NTUC Expresses Concern over “Disguised Retrenchments” Trend Picking Up in Singapore

October 31, 201612:23 pm543 views

The National Trades Union Congress (NTUC) is concerned about the increasing trend of termination of workers contracts in non-unionised firms at one month’s notice. These are actually disquieting examples of “disguised retrenchments.”

Raising this issue in Parliament last month, assistant secretary-general Patrick Tay has called on the Government to pay more attention to this issue for a better reflection of layoff numbers. Speaking to Today Online, Tay expressed unhappiness and concern over this veiled layoffs wherein firms get away with not having to pay workers retrenchment benefits.

To avoid bad press or business repercussions if the word gets out, the firms axe staff but don’t say it’s a redundancy, Mr Tay added. Currently, the firms are not required to notify the Government of any forthcoming retrenchment exercises, so they are encouraged to do so.

Also, retrenchment benefits are not mandatory as per the law, and the quantum hinges on agreements between employers and employees. Quantums are to be negotiated between the two parties if no provisions are made.

Recently, the labour movement’s U PME Centre observed rising number of one particular type of disguised retrenchment, wherein contracts are terminated at one month’s notice.
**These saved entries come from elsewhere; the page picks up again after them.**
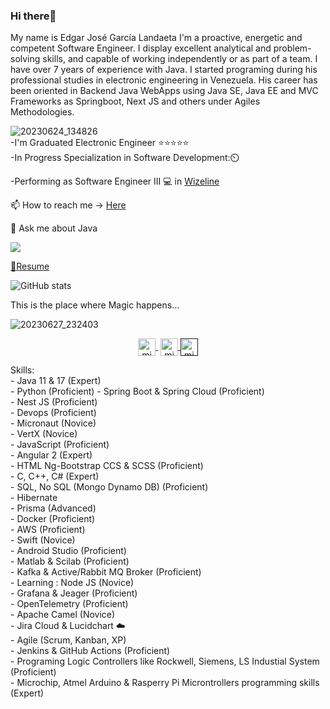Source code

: ### Hi there👋

My name is Edgar José García Landaeta I'm a proactive, energetic and competent Software Engineer. I display excellent analytical and problem-solving skills, and capable of working independently or as part of a team. I have over 7 years of experience with Java. I started programing during his professional studies in electronic engineering in Venezuela. His career has been oriented in Backend Java WebApps using Java SE, Java EE and MVC Frameworks as Springboot, Next JS and others under Agiles Methodologies.

![20230624_134826](https://github.com/edgar643/edgar643/assets/54609461/af15e5f3-2960-41ad-8963-c13d818e02d5) <br>
-I'm Graduated Electronic Engineer :star::star::star::star::star: <br>
-In Progress Specialization in Software Development:⏲️

-Performing as Software Engineer III :computer: in [Wizeline](https://www.wizeline.com/)

📫 How to reach me -> [Here](https://bit.ly/3ZR8FrP)

💬 Ask me about Java
 <div>
   <a href="https://www.codewars.com/users/edgar643"><img src="https://www.codewars.com/users/edgar643/badges/small">
 </div>
     
📘[Resume](https://github.com/edgar643/edgar643/files/10486104/CV.Edgar.Garcia.ENG.pdf)

![GitHub stats](https://github-readme-stats.vercel.app/api?username=edgar643&show_icons=true&theme=dark)

This is the place where Magic happens...

![20230627_232403](https://github.com/edgar643/edgar643/assets/54609461/e0a7897d-014c-4717-944b-4146ad9cfc8e)
<br>
<p align="center">
     <a href="https://www.youtube.com/channel/UCRQmogD06nB3yxXnZEV2iIw" target="blank" style='margin-right:4px'>
    <img align="center" src="https://cdn.jsdelivr.net/npm/simple-icons@3.0.1/icons/youtube.svg" alt="midudev" height="28px" width="28px" />
  </a>
  <a href="https://instagram.com/edgar_garcia643" target="blank">
    <img align="center" src="https://cdn.jsdelivr.net/npm/simple-icons@3.0.1/icons/instagram.svg" alt="midu.dev" height="28px" width="28px" />
  </a>
  <a href="" target="blank">
    <img align="center" src="https://cdn.jsdelivr.net/npm/simple-icons@3.0.1/icons/twitter.svg" alt="midudev" height="28px" width="28px" />
  </a>
</p>
Skills:
<br>
- Java 11 & 17 (Expert) <br>
- Python (Proficient)
- Spring Boot & Spring Cloud (Proficient)<br>
- Nest JS (Proficient)<br>
- Devops (Proficient)<br>
- Micronaut (Novice)<br>
- VertX (Novice)<br>
- JavaScript (Proficient)<br>
- Angular 2 (Expert)<br>
- HTML Ng-Bootstrap CCS & SCSS (Proficient)<br>
- C, C++, C# (Expert)<br>
- SQL, No SQL (Mongo Dynamo DB) (Proficient)<br> 
- Hibernate<br> 
- Prisma (Advanced)<br> 
- Docker (Proficient)<br>
- AWS (Proficient)<br>
- Swift (Novice) <br>
- Android Studio (Proficient) <br>
- Matlab & Scilab (Proficient)<br>
- Kafka & Active/Rabbit MQ Broker (Proficient)<br>
- Learning  : Node JS (Novice)<br>
- Grafana & Jeager (Proficient)<br>
- OpenTelemetry (Proficient)<br>
- Apache Camel (Novice) <br>
- Jira Cloud & Lucidchart ☁️ <br>
- Agile (Scrum, Kanban, XP)<br>
- Jenkins & GitHub Actions (Proficient)<br>
- Programing Logic Controllers like Rockwell, Siemens, LS Industial System (Proficient)<br>
- Microchip, Atmel Arduino & Rasperry Pi Microntrollers programming skills (Expert)<br>

<br>
<!--**edgar643/edgar643** is a ✨ _special_ ✨ repository because its `README.md` (this file) appears on your GitHub profile.-->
This is generally permissible under provisions in employment contracts, and firms shedding headcount. These workers did not get the retrenchment benefits. In 2015, the centre handled 15 to 20 of such cases all in non-unionised firms, in comparison to fewer than 10 the year before.

Adding to these findings, is the recent MOM’s labour market report that showed layoffs for the first half of this year vaulting to 9,510, the highest since 2009. In other instances, workers are asked to resign voluntarily when firms wade into troubled times. Also in certain cases, where contracts are terminated with poor performance as the reason, it comes abruptly on the back of consistently good ratings.

Normally workers in non-unionised firms risk the benefits, while they could still turn to the unfair-dismissal provisions in the Employment Act. However, this covers only those earning up to S$4,500 a month.

“The new Employment Claims Tribunals, which will, from April, hear salary-related disputes for all workers, regardless of income, may close this gap, but even this avenue is “useless” if employment contracts are silent on retrenchment benefits,” Mr Tay added.

Workers should therefore ensure that such benefits are spelt out in their contracts before they sign on the dotted line. The Tripartite Guidelines on Managing Excess Manpower and Responsible Retrenchment offer guidance on responsible retrenchment practices, such as retrenchment benefits.

The prevailing norm is to pay benefits of between two weeks’ and one month’s wage for every year worked, depending on the firm’s financial position and industry norms. Mr Tay asserts that notifying the ministry of retrenchment activities should be made mandatory, such that help can be offered to these workers.